Раз оказалась я невесткой в цене, прибыльной, относился ко мне свёкрушка приветно.
К дому я пришлась.
Свекровь пуще матери берегла меня. Всего с ничего ела я спротни них. Бывалычь, кухарит когда, так зовёт:
– Нюронька! Роднушка! А поть-ко, поть-ко сюда… Я тут задля тебя выловила мяску. На, любунюшка, поешь. А то ишшо поплошашь. Родимой-та мамушки-та нетути. Наедаться-та не за кем… Люди скажут, свекровка не потчует молоду-та… Нюронька, а курочка-та большь клюёт-та. Ну што ты, дочушка, така струночка? Отощала… Одни кошы-мошы…[97]
– Были б кости…
– Ну одни ходячи мощи… Щека щёку кусает… Дёржи! Не удумай петь, што не хочется. Какая живая душа калачика не просит? Чтоба в тело войти, да ешь ты привсегда до отпышки взаподрядку всё, пока в памяти! Главно, знай себе ешь, ешь, ешь. Дажеть на обед не перерывайся. Отдохни малече и снова ешь до отходу. Тольке тогда, хорошелька, и подправишься видом. Окузовеешь, как барынька. На то вот тебе, скоропослушное дитятко, моё благословеньице…

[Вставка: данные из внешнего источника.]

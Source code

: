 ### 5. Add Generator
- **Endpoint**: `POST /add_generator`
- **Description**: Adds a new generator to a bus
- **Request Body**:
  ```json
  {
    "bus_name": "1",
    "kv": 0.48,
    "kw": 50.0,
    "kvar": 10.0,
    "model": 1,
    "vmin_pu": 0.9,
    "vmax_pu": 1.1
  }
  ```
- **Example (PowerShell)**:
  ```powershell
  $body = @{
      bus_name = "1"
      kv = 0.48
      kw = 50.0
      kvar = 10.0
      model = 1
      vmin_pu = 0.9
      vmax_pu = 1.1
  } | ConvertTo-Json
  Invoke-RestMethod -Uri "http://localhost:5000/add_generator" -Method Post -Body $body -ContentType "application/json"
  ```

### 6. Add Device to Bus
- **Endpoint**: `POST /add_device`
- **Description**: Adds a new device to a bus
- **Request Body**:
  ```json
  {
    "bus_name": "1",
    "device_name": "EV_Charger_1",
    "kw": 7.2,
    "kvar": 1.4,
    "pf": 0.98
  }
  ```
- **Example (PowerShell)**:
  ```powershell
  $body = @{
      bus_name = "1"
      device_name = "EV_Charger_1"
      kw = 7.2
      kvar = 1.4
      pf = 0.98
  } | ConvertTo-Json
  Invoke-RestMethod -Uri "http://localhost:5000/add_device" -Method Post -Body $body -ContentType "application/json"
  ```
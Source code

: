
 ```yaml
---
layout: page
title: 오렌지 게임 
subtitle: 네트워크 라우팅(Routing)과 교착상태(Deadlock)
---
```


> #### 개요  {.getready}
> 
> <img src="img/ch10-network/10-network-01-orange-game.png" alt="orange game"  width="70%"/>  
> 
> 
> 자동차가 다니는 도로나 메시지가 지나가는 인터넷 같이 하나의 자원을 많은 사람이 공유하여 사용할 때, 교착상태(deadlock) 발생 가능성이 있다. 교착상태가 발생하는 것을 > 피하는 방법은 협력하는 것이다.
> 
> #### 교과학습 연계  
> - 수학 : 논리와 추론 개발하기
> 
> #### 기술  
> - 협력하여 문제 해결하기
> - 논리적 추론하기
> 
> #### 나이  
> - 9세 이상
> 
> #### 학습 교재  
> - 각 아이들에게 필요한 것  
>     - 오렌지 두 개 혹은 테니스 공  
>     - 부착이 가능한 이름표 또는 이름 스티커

Чего уж греха таить, в доме обо мне заботились.
Поважали.
14
Не дорого начало, а похвален конец.
Вскорости после свадьбы подвели Михаила под воинский всеобуч.
Отлучался всего на полтора каких месяца.
Строго-настрого наказал дедьке Анике в заботе глядеть за мной.
У дедьки только и хлопот. Проснётся затемно, выберет мне в запас гулячую, свободную, ложку понарядней и за раньше, покуда у стола ещё никого нету, кличет:
– Нюронька! А поть-ко, поть-ко завтрикать-та. Потько… А то Минька-та как нагрянет и ну с меня грозный спрос спрашивать: «А что ж ты тута за Нюронькой-та не ухаживал-та? А что ж ты не кормил-та нашу Нюронькута?»
Сплошь обсыпят, обсядут стол двенадцать душ. Только ложки гремят-сверкают молоньями. А я – не смею…
Вот убрали все борщ.
Мясо в общей чашке накрошено.
Дедька Аника стукнет ложкой по той чашке. Скомандует:
– А ну таскай, кому что попадётся!
К середине стола, к чашке с мясом, со всех боков потя– нулись руки.
Исподлобья вижу: ложки сомкнулись над чашкой. Чашки совсем не видать уже. Над ней словно цветок из расписных ложек.
Я взглядываю на эту живую чудную картинку, улыбаюсь про себя и… боюсь ложку поднять. Думаю, да как это я потащу то мясо, коль меж других не продёрну ложку свою к чашке? Даже сейчас руки трясутся, когда вспомню, как это мясо таскать.
Дедька Аника смотрит, смотрит да и свалит мне сам кусоню мяса в ложку.
Я ещё больше не смею. Подумают, во прынцесса, во ца– ревна-лебедь! Всё выжидает, пока ей положат. Сама, видите, не может…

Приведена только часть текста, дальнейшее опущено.